• Work instructions
Set out exactly every line of the entries below, starting at the line that holds "exactement $n$ symboles $S$)." and stopping after the line that holds "Therefore, using interval-valued".

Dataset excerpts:
:::

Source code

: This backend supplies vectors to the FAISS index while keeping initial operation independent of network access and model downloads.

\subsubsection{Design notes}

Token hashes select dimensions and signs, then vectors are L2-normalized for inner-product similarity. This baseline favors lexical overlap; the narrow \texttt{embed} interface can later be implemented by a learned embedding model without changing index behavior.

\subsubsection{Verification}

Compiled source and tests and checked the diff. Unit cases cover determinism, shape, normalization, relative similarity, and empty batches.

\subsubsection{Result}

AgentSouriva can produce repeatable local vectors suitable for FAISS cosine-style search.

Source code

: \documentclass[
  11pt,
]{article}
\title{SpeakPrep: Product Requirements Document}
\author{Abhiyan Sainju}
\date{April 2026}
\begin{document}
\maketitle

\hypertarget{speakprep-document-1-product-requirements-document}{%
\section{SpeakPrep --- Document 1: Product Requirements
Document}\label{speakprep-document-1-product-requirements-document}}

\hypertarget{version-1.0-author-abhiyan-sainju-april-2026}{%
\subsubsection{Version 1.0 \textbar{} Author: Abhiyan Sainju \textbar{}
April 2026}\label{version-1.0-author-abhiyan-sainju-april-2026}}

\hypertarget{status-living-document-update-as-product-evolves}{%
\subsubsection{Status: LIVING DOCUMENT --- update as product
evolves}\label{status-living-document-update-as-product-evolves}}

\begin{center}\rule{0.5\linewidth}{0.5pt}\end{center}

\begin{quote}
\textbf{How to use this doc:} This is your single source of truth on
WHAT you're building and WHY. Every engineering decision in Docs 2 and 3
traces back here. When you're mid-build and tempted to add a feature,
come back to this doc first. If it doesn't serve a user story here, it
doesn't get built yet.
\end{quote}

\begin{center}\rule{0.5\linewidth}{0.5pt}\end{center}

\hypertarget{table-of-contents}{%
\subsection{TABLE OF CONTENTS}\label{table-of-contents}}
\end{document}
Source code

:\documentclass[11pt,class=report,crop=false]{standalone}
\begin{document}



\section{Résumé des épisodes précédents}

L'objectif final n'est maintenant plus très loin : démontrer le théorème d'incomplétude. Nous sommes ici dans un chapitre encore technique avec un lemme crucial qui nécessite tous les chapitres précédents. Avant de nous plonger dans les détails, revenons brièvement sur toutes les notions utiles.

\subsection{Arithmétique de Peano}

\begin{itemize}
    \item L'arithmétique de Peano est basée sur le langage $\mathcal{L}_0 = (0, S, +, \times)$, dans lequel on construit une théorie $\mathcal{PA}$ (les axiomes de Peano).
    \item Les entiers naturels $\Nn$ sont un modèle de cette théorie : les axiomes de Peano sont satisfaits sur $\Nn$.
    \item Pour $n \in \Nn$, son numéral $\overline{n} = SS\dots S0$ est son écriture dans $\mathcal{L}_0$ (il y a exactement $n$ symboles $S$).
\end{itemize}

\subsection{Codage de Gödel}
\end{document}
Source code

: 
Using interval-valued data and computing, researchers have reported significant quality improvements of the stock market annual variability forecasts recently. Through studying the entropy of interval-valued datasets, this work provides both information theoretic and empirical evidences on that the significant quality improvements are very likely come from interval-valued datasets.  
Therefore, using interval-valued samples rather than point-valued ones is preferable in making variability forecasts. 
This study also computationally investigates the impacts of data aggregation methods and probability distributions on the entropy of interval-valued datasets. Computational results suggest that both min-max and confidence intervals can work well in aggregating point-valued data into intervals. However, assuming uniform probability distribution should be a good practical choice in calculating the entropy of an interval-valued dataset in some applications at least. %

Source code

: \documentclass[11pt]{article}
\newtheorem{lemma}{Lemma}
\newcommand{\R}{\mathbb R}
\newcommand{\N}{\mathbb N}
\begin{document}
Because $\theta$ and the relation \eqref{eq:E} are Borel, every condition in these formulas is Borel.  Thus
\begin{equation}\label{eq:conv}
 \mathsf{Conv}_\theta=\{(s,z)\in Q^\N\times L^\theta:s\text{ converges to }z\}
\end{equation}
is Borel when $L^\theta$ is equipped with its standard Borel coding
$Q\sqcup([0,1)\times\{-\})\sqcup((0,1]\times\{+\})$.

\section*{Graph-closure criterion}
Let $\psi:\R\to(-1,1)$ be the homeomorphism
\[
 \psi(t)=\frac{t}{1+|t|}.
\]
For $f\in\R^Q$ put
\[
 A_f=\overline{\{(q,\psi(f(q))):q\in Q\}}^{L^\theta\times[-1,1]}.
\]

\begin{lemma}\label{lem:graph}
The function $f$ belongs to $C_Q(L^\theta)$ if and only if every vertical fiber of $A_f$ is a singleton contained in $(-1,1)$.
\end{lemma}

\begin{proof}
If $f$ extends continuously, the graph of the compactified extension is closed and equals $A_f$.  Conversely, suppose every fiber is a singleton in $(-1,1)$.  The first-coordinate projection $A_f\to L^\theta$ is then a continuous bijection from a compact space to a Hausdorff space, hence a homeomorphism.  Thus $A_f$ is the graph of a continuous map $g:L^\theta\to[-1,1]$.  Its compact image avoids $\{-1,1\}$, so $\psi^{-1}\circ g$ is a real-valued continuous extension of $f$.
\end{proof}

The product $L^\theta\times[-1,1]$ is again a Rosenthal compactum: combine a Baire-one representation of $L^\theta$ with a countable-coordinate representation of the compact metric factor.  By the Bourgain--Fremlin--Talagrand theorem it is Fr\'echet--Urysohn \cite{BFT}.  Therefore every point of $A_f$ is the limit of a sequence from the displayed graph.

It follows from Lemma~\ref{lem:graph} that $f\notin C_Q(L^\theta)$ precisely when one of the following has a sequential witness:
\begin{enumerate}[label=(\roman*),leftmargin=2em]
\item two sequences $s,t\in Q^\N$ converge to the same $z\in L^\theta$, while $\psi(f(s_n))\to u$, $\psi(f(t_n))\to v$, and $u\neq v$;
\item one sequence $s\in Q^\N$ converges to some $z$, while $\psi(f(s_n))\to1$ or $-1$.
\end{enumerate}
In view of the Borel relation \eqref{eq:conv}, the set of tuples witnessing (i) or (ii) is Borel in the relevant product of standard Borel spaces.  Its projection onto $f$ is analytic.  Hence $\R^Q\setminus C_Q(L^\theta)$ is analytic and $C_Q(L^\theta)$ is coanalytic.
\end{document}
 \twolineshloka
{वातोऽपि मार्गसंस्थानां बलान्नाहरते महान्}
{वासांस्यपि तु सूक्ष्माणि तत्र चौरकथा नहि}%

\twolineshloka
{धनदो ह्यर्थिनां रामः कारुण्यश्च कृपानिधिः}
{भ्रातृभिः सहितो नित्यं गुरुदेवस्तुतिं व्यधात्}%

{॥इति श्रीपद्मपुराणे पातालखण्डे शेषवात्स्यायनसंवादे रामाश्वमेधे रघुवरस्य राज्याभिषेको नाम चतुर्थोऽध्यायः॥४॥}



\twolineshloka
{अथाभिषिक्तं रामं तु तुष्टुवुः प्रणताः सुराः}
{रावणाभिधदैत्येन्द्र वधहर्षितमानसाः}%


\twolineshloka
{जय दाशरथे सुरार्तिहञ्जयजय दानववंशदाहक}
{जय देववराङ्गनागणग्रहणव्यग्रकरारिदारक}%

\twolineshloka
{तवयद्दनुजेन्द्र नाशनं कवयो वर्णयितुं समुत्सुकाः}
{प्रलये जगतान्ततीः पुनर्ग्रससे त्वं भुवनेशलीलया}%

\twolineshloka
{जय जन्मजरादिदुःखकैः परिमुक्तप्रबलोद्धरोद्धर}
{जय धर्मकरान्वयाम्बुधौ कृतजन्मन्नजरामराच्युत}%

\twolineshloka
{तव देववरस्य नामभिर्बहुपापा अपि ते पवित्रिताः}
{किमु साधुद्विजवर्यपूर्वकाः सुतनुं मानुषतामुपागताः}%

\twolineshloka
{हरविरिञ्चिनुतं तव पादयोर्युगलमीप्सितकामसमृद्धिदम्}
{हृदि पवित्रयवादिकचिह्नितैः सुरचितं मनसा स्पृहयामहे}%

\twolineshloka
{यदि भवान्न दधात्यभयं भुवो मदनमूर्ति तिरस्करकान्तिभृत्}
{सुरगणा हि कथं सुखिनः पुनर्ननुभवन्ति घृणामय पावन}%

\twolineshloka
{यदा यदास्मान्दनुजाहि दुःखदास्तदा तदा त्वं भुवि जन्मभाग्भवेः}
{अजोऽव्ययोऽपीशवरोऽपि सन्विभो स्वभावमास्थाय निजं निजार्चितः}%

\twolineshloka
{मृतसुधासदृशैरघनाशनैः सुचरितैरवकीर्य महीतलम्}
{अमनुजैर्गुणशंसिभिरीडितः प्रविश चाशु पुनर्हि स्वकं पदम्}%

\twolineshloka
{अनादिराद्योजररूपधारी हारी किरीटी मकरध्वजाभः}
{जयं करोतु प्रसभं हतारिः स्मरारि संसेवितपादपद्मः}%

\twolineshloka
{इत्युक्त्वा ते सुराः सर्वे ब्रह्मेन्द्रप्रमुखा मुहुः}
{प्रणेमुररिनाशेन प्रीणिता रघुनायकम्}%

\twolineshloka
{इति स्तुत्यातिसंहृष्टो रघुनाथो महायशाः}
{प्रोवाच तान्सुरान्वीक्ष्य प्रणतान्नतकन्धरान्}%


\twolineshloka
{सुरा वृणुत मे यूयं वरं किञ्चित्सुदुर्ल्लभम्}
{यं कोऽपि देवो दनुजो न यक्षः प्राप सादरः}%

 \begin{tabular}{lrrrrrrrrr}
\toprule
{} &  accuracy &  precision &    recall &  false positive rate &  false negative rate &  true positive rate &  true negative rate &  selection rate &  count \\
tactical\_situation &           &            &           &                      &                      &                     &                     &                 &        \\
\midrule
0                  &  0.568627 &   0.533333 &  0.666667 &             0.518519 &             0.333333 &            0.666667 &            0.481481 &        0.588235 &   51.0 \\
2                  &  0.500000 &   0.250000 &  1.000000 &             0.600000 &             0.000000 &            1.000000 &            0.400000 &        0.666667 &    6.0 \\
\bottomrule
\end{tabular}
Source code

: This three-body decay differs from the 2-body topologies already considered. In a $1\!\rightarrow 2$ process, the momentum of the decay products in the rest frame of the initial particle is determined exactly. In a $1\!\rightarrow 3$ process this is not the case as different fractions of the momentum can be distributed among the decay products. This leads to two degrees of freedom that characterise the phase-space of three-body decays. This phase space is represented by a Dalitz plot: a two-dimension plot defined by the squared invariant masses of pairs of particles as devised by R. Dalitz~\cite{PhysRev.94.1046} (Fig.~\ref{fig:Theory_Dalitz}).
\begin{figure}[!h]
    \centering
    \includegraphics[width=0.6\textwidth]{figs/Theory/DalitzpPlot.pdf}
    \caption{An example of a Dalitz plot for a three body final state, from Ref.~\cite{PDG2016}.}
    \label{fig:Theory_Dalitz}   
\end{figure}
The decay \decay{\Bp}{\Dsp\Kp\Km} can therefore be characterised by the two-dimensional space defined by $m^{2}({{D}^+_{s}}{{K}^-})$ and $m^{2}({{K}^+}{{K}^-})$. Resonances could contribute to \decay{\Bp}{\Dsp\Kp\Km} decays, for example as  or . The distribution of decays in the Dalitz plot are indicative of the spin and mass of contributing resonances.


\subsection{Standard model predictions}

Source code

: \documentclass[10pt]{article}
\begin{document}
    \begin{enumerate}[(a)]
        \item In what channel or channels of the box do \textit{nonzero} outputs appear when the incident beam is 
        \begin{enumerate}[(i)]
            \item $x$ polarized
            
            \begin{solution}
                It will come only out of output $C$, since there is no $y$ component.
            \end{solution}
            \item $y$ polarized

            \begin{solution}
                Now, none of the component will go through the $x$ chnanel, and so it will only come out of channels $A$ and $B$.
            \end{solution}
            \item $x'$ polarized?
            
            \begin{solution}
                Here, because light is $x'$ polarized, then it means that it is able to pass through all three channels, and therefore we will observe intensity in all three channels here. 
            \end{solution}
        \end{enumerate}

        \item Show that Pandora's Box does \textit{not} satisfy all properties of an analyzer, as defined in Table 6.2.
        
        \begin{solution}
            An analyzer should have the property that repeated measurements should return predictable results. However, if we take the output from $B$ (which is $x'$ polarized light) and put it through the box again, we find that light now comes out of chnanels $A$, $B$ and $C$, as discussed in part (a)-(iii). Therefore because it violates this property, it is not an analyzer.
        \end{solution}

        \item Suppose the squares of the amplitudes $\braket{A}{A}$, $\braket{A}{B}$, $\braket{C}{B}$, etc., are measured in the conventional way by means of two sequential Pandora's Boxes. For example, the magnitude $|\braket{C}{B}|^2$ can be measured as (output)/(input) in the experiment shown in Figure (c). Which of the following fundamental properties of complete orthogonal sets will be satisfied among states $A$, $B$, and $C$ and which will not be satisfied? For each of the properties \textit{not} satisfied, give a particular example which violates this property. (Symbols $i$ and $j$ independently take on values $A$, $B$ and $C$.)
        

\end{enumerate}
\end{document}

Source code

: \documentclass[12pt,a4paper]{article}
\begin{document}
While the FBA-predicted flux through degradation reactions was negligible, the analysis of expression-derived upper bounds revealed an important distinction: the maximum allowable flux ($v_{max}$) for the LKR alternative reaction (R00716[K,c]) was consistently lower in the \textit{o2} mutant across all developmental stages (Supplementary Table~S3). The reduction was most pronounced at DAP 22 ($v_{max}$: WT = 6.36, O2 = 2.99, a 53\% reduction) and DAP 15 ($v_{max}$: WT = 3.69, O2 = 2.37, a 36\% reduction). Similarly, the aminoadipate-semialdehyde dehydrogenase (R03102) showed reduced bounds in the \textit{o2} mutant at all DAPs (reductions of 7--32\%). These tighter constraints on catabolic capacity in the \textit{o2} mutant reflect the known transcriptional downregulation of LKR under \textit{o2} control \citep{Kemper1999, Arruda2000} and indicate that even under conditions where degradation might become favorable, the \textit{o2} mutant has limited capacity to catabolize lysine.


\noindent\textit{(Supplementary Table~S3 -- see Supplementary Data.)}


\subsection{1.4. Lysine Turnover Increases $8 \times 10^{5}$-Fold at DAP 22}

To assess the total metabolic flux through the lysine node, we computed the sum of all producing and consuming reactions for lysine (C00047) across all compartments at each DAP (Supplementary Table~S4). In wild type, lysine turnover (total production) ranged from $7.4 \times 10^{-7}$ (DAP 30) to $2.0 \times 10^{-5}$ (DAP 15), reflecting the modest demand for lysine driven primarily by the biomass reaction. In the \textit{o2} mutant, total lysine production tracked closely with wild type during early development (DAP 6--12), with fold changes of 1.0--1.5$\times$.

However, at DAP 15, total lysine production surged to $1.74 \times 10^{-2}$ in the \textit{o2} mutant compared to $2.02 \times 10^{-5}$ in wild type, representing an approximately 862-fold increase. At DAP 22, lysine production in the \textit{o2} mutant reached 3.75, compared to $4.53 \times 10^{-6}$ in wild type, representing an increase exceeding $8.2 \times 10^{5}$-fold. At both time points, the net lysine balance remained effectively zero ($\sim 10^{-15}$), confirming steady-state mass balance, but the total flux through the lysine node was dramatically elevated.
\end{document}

:::

• Result below
    \item Pour $n \in \Nn$, son numéral $\overline{n} = SS\dots S0$ est son écriture dans $\mathcal{L}_0$ (il y a exactement $n$ symboles $S$).
\end{itemize}

\subsection{Codage de Gödel}
\end{document}
Source code

: 
Using interval-valued data and computing, researchers have reported significant quality improvements of the stock market annual variability forecasts recently. Through studying the entropy of interval-valued datasets, this work provides both information theoretic and empirical evidences on that the significant quality improvements are very likely come from interval-valued datasets.  
Therefore, using interval-valued samples rather than point-valued ones is preferable in making variability forecasts. 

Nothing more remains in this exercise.